O bilionário inimigo dos trabalhadores e golpista assumido coloca a rede a serviço da extrema-direita global em nome de uma suposta “liberdade de expressão”

por Danilo Matoso
A última semana de abril começou quente no mundo online. Na segunda-feira (25) o Twitter anunciou que aceitara a oferta de Elon Musk pela compra da gigante das redes sociais. Por 44 bilhões de dólares, o sul-africano adquiriu a empresa e pretende fechar seu capital – ou seja, o Twitter deixará de ter ações negociadas na bolsa de valores, passando a ser controlado não por um conselho administrativo de acionistas majoritários, mas por seu único dono.
A narrativa vigente na imprensa corporativa é de que, como o bilionário com nome de perfume já é o homem mais rico do mundo, não se trata de um negócio visando mais lucros, mas sim uma espécie de ação militante de Elon visando a garantir a “liberdade de expressão” a todos, uma vez que ela vem sendo ameaçada pelas políticas de censura implementadas pelas redes sociais.

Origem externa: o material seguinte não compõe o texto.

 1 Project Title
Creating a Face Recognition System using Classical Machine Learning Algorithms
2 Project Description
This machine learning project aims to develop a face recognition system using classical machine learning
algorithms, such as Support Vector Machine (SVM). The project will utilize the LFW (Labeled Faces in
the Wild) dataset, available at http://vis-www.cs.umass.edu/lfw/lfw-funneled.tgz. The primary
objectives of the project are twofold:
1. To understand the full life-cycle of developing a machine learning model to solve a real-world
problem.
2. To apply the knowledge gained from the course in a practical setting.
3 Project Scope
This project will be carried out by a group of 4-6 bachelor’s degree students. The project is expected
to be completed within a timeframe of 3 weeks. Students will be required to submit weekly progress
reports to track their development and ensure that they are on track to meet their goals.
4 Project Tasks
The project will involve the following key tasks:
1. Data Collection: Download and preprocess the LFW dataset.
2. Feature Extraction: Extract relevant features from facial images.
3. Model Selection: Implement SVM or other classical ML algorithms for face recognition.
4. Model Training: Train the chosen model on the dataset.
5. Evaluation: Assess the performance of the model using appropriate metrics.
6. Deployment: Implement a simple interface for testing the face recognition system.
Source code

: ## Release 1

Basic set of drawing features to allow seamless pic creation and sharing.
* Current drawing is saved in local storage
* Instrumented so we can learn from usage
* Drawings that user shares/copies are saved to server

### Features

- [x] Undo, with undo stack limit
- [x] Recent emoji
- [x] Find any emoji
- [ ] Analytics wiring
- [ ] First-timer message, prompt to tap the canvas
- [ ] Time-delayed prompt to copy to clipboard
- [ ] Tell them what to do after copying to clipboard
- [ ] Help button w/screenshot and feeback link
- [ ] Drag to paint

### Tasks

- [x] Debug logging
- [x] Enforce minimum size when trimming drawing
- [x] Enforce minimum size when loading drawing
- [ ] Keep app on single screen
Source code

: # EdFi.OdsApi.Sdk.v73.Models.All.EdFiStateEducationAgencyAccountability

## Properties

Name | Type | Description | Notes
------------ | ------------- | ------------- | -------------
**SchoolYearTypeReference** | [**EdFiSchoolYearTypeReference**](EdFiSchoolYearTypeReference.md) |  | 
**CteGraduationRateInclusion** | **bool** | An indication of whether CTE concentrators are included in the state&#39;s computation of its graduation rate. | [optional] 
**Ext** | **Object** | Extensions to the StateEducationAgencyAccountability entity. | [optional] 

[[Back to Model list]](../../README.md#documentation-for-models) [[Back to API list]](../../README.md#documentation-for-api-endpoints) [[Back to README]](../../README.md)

É evidente porém que não há santos nessa estória. Por um lado, o chamado “combate às fake news” e, mais recentemente, o bloqueio informacional à Rússia mostraram que as corporações das redes sociais pretendem estabelecer-se como uma espécie de Ministério da Verdade, censurando indiscriminadamente tudo o que lhes aprouver e deixando correr solto o que lhes convier.
Por outro lado, sabe-se que hoje em dia os maiores defensores de uma suposta “liberdade de expressão” irrestrita nas redes sociais são grupos da extrema-direita global – incluindo Donald Trump, Steve Bannon, Bolsonaro e seus seguidores. Isso porque de fato essas pessoas têm postagens excluídas por conterem mentiras e desinformação, e porque Trump chegou a ter sua conta no Twitter cancelada após a sua frustrada tentativa de invasão do Congresso dos Estados Unidos.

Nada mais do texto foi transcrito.